◆ **Work to be completed**:
If a line in the records below contains the word "case", return that line.

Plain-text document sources

..............................

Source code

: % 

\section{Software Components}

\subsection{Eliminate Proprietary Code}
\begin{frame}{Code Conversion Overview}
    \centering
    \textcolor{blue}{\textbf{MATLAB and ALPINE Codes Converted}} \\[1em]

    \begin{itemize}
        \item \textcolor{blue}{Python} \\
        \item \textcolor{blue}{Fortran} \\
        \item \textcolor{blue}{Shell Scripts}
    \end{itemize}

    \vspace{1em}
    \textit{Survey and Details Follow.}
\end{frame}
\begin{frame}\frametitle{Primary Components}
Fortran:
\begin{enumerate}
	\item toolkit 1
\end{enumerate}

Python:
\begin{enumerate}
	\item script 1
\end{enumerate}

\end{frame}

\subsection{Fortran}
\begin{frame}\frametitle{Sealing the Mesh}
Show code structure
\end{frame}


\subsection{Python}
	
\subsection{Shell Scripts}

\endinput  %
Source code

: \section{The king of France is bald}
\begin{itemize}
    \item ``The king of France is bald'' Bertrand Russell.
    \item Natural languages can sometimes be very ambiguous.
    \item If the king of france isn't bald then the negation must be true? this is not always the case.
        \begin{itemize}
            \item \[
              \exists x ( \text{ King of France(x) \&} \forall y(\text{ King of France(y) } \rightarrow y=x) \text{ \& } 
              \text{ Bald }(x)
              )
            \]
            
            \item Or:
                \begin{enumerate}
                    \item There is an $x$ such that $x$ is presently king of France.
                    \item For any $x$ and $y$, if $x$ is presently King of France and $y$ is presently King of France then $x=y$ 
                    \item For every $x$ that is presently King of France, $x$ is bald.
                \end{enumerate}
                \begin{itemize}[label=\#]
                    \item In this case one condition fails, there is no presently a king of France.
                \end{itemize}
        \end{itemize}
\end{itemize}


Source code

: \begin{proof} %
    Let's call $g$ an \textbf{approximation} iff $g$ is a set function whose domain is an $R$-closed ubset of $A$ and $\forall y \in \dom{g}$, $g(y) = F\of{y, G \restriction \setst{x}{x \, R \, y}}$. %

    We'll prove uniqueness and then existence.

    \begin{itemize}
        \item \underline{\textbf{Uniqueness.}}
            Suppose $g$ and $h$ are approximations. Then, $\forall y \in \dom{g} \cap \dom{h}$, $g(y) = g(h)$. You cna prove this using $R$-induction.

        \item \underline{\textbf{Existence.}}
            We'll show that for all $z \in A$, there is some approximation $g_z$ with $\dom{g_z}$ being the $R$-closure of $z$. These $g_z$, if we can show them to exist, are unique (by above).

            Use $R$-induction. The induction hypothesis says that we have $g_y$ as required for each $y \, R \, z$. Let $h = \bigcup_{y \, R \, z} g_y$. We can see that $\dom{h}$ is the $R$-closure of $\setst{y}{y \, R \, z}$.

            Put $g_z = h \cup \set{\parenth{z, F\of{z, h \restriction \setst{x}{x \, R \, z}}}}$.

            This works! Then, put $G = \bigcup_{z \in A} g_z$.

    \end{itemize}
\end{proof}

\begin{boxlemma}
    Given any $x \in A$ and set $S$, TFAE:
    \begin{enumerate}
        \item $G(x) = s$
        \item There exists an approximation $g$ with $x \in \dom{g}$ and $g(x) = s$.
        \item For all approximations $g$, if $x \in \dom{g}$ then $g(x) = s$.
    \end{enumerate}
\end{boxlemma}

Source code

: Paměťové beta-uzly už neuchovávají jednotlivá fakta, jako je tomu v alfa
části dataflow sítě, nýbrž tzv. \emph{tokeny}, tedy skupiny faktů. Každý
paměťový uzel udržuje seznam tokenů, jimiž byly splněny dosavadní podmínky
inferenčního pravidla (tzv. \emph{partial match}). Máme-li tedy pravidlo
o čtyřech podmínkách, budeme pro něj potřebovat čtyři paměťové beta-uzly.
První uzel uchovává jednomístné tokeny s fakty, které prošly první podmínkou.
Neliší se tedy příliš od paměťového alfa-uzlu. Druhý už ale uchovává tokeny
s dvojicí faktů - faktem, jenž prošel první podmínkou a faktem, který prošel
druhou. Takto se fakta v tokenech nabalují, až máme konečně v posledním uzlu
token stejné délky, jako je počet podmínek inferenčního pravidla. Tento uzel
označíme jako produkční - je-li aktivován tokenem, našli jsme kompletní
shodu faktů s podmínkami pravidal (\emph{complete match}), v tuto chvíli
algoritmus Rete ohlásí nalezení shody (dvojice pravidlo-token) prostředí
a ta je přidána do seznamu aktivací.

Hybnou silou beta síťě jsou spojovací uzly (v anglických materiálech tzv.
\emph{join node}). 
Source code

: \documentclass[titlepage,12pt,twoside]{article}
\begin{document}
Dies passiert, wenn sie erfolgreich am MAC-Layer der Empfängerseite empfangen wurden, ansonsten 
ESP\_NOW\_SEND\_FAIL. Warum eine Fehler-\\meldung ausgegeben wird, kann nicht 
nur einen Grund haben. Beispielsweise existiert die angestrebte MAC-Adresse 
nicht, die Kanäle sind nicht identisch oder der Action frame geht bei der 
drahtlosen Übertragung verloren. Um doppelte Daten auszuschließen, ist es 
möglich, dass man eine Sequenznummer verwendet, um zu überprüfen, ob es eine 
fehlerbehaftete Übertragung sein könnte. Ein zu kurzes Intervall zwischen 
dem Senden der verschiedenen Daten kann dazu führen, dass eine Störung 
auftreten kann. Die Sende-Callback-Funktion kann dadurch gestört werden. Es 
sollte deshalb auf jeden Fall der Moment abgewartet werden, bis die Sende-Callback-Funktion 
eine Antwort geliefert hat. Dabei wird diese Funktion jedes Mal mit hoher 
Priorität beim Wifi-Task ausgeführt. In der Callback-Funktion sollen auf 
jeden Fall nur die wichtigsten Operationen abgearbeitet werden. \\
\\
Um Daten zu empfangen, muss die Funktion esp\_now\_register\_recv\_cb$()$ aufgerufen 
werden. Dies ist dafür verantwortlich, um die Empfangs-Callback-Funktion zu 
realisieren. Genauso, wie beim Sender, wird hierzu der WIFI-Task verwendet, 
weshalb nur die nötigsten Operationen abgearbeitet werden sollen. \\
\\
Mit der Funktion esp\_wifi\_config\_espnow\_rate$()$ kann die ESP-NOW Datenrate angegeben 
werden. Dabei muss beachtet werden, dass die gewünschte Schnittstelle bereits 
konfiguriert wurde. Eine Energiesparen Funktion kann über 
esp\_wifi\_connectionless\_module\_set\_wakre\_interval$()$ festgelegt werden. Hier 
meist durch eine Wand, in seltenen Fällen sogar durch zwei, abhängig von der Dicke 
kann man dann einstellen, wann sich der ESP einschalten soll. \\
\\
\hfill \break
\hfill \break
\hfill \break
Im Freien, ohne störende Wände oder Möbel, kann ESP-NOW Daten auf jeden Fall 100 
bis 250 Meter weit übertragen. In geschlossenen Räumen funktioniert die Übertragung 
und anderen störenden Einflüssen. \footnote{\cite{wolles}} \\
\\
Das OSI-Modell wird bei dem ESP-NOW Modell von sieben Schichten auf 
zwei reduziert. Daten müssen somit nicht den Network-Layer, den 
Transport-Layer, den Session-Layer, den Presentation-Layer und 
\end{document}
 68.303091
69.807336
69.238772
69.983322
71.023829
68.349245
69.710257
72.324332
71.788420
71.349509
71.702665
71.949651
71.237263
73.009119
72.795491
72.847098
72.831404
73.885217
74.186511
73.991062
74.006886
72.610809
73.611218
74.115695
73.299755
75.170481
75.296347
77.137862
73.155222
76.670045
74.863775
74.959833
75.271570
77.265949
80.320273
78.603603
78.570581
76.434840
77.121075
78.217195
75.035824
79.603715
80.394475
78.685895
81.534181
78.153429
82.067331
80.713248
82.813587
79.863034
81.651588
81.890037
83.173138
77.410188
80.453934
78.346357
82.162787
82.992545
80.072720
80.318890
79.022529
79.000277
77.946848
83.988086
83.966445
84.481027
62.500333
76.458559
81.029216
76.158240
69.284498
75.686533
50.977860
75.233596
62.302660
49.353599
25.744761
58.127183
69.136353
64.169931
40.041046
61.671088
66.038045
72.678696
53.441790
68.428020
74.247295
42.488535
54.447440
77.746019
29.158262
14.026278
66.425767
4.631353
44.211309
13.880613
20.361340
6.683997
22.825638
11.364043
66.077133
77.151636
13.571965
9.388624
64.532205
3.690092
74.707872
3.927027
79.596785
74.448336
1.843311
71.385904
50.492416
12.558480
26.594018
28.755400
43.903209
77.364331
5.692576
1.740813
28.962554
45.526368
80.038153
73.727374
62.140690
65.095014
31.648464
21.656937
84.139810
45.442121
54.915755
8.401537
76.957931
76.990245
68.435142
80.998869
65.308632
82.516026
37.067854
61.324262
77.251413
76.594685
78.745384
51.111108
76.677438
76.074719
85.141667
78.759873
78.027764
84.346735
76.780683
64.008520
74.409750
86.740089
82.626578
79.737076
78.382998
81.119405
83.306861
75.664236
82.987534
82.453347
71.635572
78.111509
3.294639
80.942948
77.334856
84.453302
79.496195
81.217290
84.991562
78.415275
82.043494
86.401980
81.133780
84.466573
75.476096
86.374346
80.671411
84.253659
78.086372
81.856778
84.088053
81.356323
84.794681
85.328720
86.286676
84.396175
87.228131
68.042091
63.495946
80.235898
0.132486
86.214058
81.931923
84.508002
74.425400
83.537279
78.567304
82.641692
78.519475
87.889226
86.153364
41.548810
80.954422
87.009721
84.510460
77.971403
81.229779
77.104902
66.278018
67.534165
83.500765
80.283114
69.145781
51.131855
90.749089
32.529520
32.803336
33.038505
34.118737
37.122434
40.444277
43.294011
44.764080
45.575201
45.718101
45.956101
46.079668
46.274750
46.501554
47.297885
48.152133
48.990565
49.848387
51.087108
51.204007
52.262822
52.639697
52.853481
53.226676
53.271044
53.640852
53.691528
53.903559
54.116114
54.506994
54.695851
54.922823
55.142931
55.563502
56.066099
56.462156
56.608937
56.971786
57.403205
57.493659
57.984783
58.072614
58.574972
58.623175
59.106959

..............................

◆ **Written answer**:
    \item If the king of france isn't bald then the negation must be true? this is not always the case.
                    \item In this case one condition fails, there is no presently a king of France.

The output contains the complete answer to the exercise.